By Steve Perrett (for more detailed information: firstname.lastname@example.org )
Present situation at the Informal Settlement (near) Wetlands:
The extent of the site is 6.94 ha & the average shack size is +/- 25m2. Resulting in +/- 2775 total dwellings. If there are 4.5 people per dwelling then an estimate results in +/- 12500 residents. Roughly 5.6m2 per resident not allowing space for even enough paths to walk properly i.e. an extremely high density of people with very little protection from the dangerous fires and floods.
The area is roughly divided into five distinct sections separated by four 3m wide storm water drainage channels serving the rest of Masi. The sections being: ‘Zululand’ &/or A, B, C, D & E which are of dissimilar size. They are all very poorly serviced with roughly 2 water stand pipes & 12 toilets per section, resulting in long queues at peak hours for water etc. These services, along with solid waste collection, are all grouped at the beginning of the 4 drainage channels being closest to the formal housing area of Masi.
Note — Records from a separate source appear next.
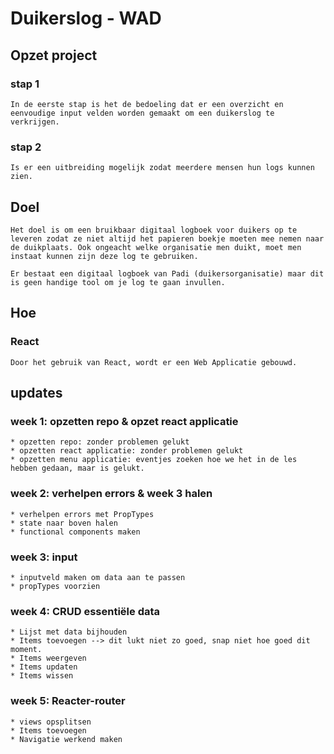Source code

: # Duikerslog - WAD

## Opzet project

### stap 1
    In de eerste stap is het de bedoeling dat er een overzicht en eenvoudige input velden worden gemaakt om een duikerslog te verkrijgen. 

### stap 2
    Is er een uitbreiding mogelijk zodat meerdere mensen hun logs kunnen zien. 

## Doel
    Het doel is om een bruikbaar digitaal logboek voor duikers op te leveren zodat ze niet altijd het papieren boekje moeten mee nemen naar de duikplaats. Ook ongeacht welke organisatie men duikt, moet men instaat kunnen zijn deze log te gebruiken.

    Er bestaat een digitaal logboek van Padi (duikersorganisatie) maar dit is geen handige tool om je log te gaan invullen. 

## Hoe

### React
    Door het gebruik van React, wordt er een Web Applicatie gebouwd.

## updates

### week 1: opzetten repo & opzet react applicatie
    * opzetten repo: zonder problemen gelukt 
    * opzetten react applicatie: zonder problemen gelukt
    * opzetten menu applicatie: eventjes zoeken hoe we het in de les hebben gedaan, maar is gelukt.

### week 2: verhelpen errors & week 3 halen 
    * verhelpen errors met PropTypes
    * state naar boven halen
    * functional components maken

### week 3: input
    * inputveld maken om data aan te passen
    * propTypes voorzien

### week 4: CRUD essentiële data
    * Lijst met data bijhouden
    * Items toevoegen --> dit lukt niet zo goed, snap niet hoe goed dit moment.
    * Items weergeven 
    * Items updaten
    * Items wissen

### week 5: Reacter-router
    * views opsplitsen
    * Items toevoegen
    * Navigatie werkend maken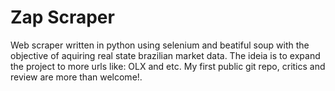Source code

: # Zap Scraper

Web scraper written in python using selenium and beatiful soup with the objective of aquiring real state brazilian market data. The ideia is to expand the project to more urls like: OLX and etc.  My first public git repo, critics and review are more than welcome!.


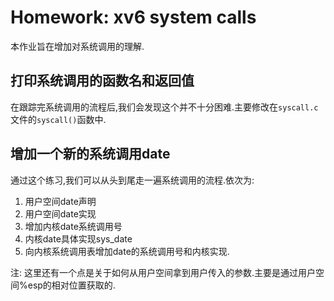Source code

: # Homework: xv6 system calls
本作业旨在增加对系统调用的理解.

## 打印系统调用的函数名和返回值
在跟踪完系统调用的流程后,我们会发现这个并不十分困难.主要修改在`syscall.c`文件的`syscall()`函数中.

## 增加一个新的系统调用date
通过这个练习,我们可以从头到尾走一遍系统调用的流程.依次为:
1. 用户空间date声明
2. 用户空间date实现
3. 增加内核date系统调用号
4. 内核date具体实现sys_date
5. 向内核系统调用表增加date的系统调用号和内核实现.

注:
这里还有一个点是关于如何从用户空间拿到用户传入的参数.主要是通过用户空间%esp的相对位置获取的.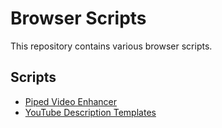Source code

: # Browser Scripts

This repository contains various browser scripts.

## Scripts

- [Piped Video Enhancer](https://github.com/danielytuk/browser-scripts/tree/main/piped-video-enhancer)
- [YouTube Description Templates](https://github.com/danielytuk/browser-scripts/tree/main/youtube-upload-templates)
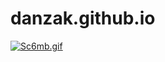 # danzak.github.io
[![Sc6mb.gif](https://s11.gifyu.com/images/Sc6mb.gif)](https://gifyu.com/image/Sc6mb)
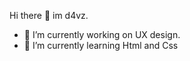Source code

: Hi there 👋 im d4vz. 
- 🔭 I’m currently working on UX design.
- 🌱 I’m currently learning Html and Css

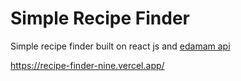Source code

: # Simple Recipe Finder
Simple recipe finder built on react js and [edamam api](https://www.edamam.com/)

https://recipe-finder-nine.vercel.app/
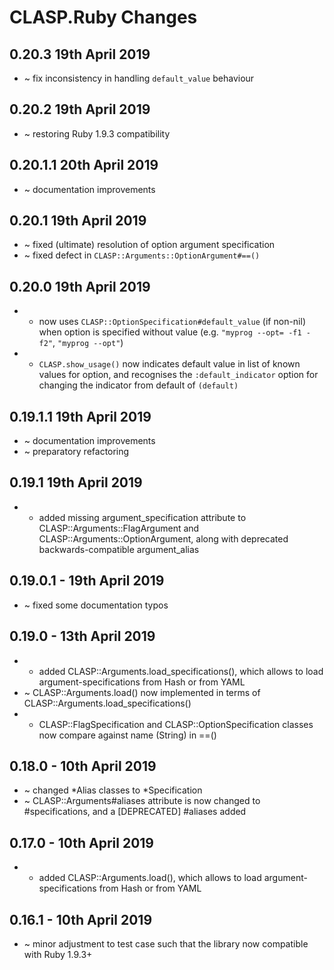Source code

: # **CLASP.Ruby** Changes

## 0.20.3 19th April 2019

* ~ fix inconsistency in handling ``default_value`` behaviour

## 0.20.2 19th April 2019

* ~ restoring Ruby 1.9.3 compatibility

## 0.20.1.1 20th April 2019

* ~ documentation improvements

## 0.20.1 19th April 2019

* ~ fixed (ultimate) resolution of option argument specification
* ~ fixed defect in ``CLASP::Arguments::OptionArgument#==()``

## 0.20.0 19th April 2019

* + now uses ``CLASP::OptionSpecification#default_value`` (if non-nil) when option is specified without value (e.g. ``"myprog --opt= -f1 -f2"``, ``"myprog --opt"``)
* + ``CLASP.show_usage()`` now indicates default value in list of known values for option, and recognises the ``:default_indicator`` option for changing the indicator from default of ``(default)``

## 0.19.1.1 19th April 2019

* ~ documentation improvements
* ~ preparatory refactoring

## 0.19.1 19th April 2019

* + added missing argument_specification attribute to CLASP::Arguments::FlagArgument and CLASP::Arguments::OptionArgument, along with deprecated backwards-compatible argument_alias

## 0.19.0.1 - 19th April 2019

* ~ fixed some documentation typos

## 0.19.0 - 13th April 2019

* + added CLASP::Arguments.load_specifications(), which allows to load argument-specifications from Hash or from YAML
* ~ CLASP::Arguments.load() now implemented in terms of CLASP::Arguments.load_specifications()
* + CLASP::FlagSpecification and CLASP::OptionSpecification classes now compare against name (String) in ==()

## 0.18.0 - 10th April 2019

* ~ changed *Alias classes to *Specification
* ~ CLASP::Arguments#aliases attribute is now changed to #specifications, and a [DEPRECATED] #aliases added

## 0.17.0 - 10th April 2019

* + added CLASP::Arguments.load(), which allows to load argument-specifications from Hash or from YAML

## 0.16.1 - 10th April 2019

* ~ minor adjustment to test case such that the library now compatible with Ruby 1.9.3+


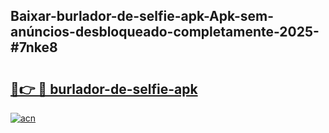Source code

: ## Baixar-burlador-de-selfie-apk-Apk-sem-anúncios-desbloqueado-completamente-2025-#7nke8

# <h2><a href="https://ainizakaria.my?title=burlador-de-selfie-apk&ref=20M">🔗👉 🔴 burlador-de-selfie-apk</a></h2>

[![acn](https://github.com/user-attachments/assets/0f9c940e-d8b0-45ae-aac7-cd30a18b3e1c)](https://ainizakaria.my?title=burlador-de-selfie-apk&ref=20M)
Night soil & used water is disposed of into the nearest drainage channel. Also from the Fire Services (and all other disaster and emergency) viewpoints all this is a nightmare.
We propose the following:
That the 4 drainage channels be implemented for emergency service access to these 5 sections. That the drainage channels be covered with an expanded metal grating capable of supporting a 20 tonne vehicle. This to be either top supported at ground level, or a channel base supported structure. In addition to this a clear area of at least 2m each side of the channels must be obtained by the removal of +/- 140 dwellings.
We further propose that:
Basic services be run through the resultant 2m channels i.e. water, sewerage & electricity with an option for a Telkom duct. That the following services & facilities be installed on this reticulation system:
Fire hydrants and blocks of flushing toilets & night soil receptacles.
Solar power supplemented shower blocks & laundry sinks along with laundry drying lines. Solid waste collection points.
High mast lighting & electrical reticulation points to allow the safe formal connection of metered power to the residences.
In conclusion we understand that this is quite a complex undertaking given the site constraints. However we would like you to be aware that a more detailed engineering study has been drawn up that breaks this project up into manageable phases which should start NOW. The cost of this project may well be amortised by the City within less than 10 years when offset against costs resulting from the present situation, including regular disaster management costs. But above all: The permanent (partly deadly) health risks, especially to children.